Your task is to gather the lines below that hold the string "proposition".
___ The data ___
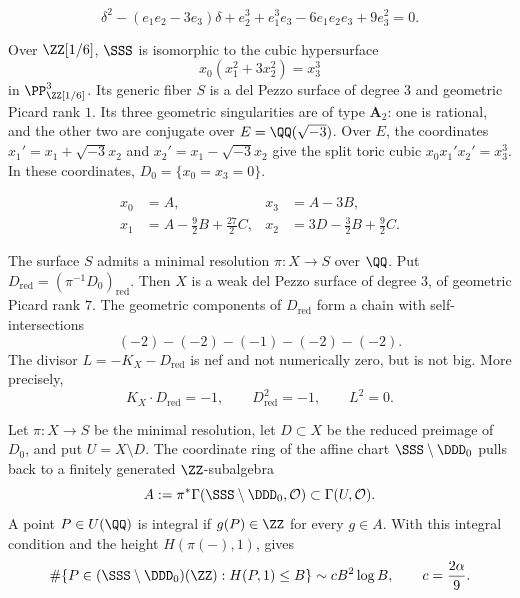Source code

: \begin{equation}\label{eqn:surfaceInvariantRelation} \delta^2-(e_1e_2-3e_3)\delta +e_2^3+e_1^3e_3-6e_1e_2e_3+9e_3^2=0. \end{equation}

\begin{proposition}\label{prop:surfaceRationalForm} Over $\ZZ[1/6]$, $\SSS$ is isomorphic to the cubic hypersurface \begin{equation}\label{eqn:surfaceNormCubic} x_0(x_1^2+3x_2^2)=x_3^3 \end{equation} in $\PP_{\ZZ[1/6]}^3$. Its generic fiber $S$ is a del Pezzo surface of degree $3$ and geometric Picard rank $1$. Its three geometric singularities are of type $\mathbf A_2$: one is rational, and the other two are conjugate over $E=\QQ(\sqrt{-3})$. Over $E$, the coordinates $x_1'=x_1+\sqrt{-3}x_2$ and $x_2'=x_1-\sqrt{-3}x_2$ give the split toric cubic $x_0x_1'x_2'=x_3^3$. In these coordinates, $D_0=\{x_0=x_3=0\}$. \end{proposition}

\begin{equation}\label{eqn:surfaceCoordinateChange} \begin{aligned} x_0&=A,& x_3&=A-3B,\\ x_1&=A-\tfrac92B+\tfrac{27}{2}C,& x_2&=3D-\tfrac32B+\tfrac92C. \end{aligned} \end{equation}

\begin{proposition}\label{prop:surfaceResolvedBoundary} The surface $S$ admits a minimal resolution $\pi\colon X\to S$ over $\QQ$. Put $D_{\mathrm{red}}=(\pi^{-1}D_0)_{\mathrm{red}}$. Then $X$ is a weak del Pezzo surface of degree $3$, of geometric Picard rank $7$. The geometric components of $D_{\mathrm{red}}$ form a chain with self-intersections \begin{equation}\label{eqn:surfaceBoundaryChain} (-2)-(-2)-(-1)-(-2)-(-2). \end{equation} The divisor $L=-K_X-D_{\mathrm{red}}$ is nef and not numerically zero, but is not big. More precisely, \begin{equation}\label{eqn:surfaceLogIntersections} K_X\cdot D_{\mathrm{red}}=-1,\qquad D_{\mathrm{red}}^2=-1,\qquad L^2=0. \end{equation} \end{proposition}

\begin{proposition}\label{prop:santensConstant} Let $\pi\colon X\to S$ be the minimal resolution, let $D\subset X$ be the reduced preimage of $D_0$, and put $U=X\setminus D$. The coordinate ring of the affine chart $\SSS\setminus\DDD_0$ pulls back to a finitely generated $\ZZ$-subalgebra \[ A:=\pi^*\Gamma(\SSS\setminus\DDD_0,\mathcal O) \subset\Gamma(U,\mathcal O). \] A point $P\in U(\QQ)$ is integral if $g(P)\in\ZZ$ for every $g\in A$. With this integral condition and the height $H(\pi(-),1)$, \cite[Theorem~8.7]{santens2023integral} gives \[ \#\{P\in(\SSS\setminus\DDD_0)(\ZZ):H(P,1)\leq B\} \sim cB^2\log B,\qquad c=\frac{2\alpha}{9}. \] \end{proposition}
___
___ The data ___
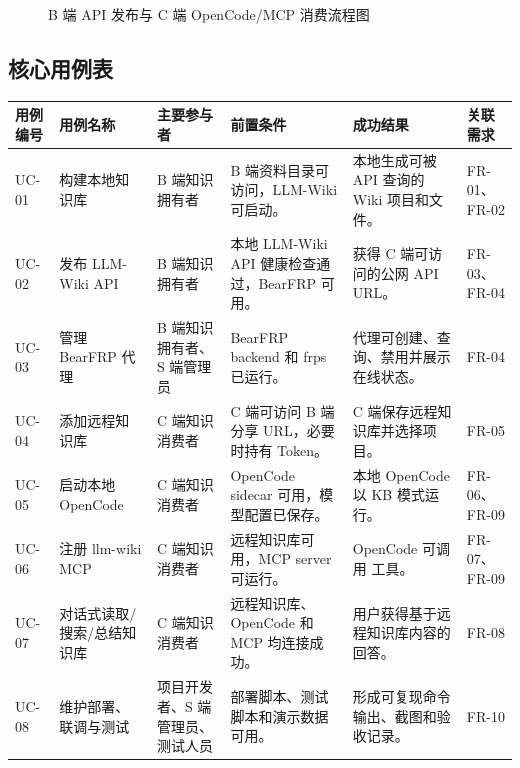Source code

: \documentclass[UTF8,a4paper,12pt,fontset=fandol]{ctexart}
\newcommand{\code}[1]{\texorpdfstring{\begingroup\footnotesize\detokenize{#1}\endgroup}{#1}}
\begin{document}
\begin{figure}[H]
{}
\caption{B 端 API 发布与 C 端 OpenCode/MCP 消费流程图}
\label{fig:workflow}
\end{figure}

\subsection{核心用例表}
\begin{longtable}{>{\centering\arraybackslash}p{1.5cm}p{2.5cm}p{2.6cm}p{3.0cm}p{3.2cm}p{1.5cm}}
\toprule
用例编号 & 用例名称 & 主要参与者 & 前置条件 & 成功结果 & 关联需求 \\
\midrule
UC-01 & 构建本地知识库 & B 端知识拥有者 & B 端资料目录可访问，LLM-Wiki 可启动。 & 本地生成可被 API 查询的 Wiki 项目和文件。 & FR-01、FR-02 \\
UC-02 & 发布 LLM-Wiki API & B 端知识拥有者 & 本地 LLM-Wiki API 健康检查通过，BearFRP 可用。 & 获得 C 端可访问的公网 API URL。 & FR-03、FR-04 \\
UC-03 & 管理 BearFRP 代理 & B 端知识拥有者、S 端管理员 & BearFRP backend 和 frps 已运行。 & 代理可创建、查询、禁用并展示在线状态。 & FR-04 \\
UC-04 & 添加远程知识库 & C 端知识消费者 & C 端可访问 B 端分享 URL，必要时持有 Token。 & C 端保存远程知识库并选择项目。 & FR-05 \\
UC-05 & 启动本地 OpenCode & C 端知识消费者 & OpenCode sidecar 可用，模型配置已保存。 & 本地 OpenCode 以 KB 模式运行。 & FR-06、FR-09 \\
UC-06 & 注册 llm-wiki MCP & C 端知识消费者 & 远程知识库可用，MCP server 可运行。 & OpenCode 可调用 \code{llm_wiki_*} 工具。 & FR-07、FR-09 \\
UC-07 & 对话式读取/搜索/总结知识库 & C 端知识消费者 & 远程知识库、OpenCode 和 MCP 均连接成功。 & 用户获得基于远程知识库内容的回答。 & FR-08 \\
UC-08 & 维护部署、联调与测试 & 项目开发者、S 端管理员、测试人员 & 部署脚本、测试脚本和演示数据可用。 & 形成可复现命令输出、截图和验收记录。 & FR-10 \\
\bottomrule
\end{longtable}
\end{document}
___
___ The data ___
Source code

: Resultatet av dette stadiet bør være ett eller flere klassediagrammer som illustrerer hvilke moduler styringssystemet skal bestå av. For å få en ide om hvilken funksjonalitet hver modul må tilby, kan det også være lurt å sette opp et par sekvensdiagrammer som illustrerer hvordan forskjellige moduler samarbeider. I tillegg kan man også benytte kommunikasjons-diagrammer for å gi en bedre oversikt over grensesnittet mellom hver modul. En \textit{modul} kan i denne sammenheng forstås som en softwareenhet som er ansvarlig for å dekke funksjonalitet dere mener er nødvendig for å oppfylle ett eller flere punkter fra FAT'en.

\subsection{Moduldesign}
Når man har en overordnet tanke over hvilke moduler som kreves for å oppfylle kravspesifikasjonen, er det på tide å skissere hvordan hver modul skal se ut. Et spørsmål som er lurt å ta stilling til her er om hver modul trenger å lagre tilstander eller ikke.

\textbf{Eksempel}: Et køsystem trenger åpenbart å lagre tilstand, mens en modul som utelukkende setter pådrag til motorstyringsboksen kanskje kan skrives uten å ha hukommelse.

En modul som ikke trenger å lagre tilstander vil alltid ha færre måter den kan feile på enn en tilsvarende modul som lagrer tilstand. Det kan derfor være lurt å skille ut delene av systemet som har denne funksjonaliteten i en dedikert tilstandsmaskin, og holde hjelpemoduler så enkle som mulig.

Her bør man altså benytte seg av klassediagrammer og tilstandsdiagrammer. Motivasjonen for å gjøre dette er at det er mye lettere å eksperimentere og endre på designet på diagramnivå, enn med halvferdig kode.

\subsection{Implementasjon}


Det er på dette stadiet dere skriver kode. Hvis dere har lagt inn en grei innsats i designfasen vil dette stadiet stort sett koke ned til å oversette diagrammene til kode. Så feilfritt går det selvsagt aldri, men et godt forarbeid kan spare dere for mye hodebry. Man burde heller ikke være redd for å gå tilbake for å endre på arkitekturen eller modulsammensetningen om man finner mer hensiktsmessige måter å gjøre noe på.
___
Result of this exercise —
\begin{proposition}\label{prop:surfaceRationalForm} Over $\ZZ[1/6]$, $\SSS$ is isomorphic to the cubic hypersurface \begin{equation}\label{eqn:surfaceNormCubic} x_0(x_1^2+3x_2^2)=x_3^3 \end{equation} in $\PP_{\ZZ[1/6]}^3$. Its generic fiber $S$ is a del Pezzo surface of degree $3$ and geometric Picard rank $1$. Its three geometric singularities are of type $\mathbf A_2$: one is rational, and the other two are conjugate over $E=\QQ(\sqrt{-3})$. Over $E$, the coordinates $x_1'=x_1+\sqrt{-3}x_2$ and $x_2'=x_1-\sqrt{-3}x_2$ give the split toric cubic $x_0x_1'x_2'=x_3^3$. In these coordinates, $D_0=\{x_0=x_3=0\}$. \end{proposition}
\begin{proposition}\label{prop:surfaceResolvedBoundary} The surface $S$ admits a minimal resolution $\pi\colon X\to S$ over $\QQ$. Put $D_{\mathrm{red}}=(\pi^{-1}D_0)_{\mathrm{red}}$. Then $X$ is a weak del Pezzo surface of degree $3$, of geometric Picard rank $7$. The geometric components of $D_{\mathrm{red}}$ form a chain with self-intersections \begin{equation}\label{eqn:surfaceBoundaryChain} (-2)-(-2)-(-1)-(-2)-(-2). \end{equation} The divisor $L=-K_X-D_{\mathrm{red}}$ is nef and not numerically zero, but is not big. More precisely, \begin{equation}\label{eqn:surfaceLogIntersections} K_X\cdot D_{\mathrm{red}}=-1,\qquad D_{\mathrm{red}}^2=-1,\qquad L^2=0. \end{equation} \end{proposition}
\begin{proposition}\label{prop:santensConstant} Let $\pi\colon X\to S$ be the minimal resolution, let $D\subset X$ be the reduced preimage of $D_0$, and put $U=X\setminus D$. The coordinate ring of the affine chart $\SSS\setminus\DDD_0$ pulls back to a finitely generated $\ZZ$-subalgebra \[ A:=\pi^*\Gamma(\SSS\setminus\DDD_0,\mathcal O) \subset\Gamma(U,\mathcal O). \] A point $P\in U(\QQ)$ is integral if $g(P)\in\ZZ$ for every $g\in A$. With this integral condition and the height $H(\pi(-),1)$, \cite[Theorem~8.7]{santens2023integral} gives \[ \#\{P\in(\SSS\setminus\DDD_0)(\ZZ):H(P,1)\leq B\} \sim cB^2\log B,\qquad c=\frac{2\alpha}{9}. \] \end{proposition}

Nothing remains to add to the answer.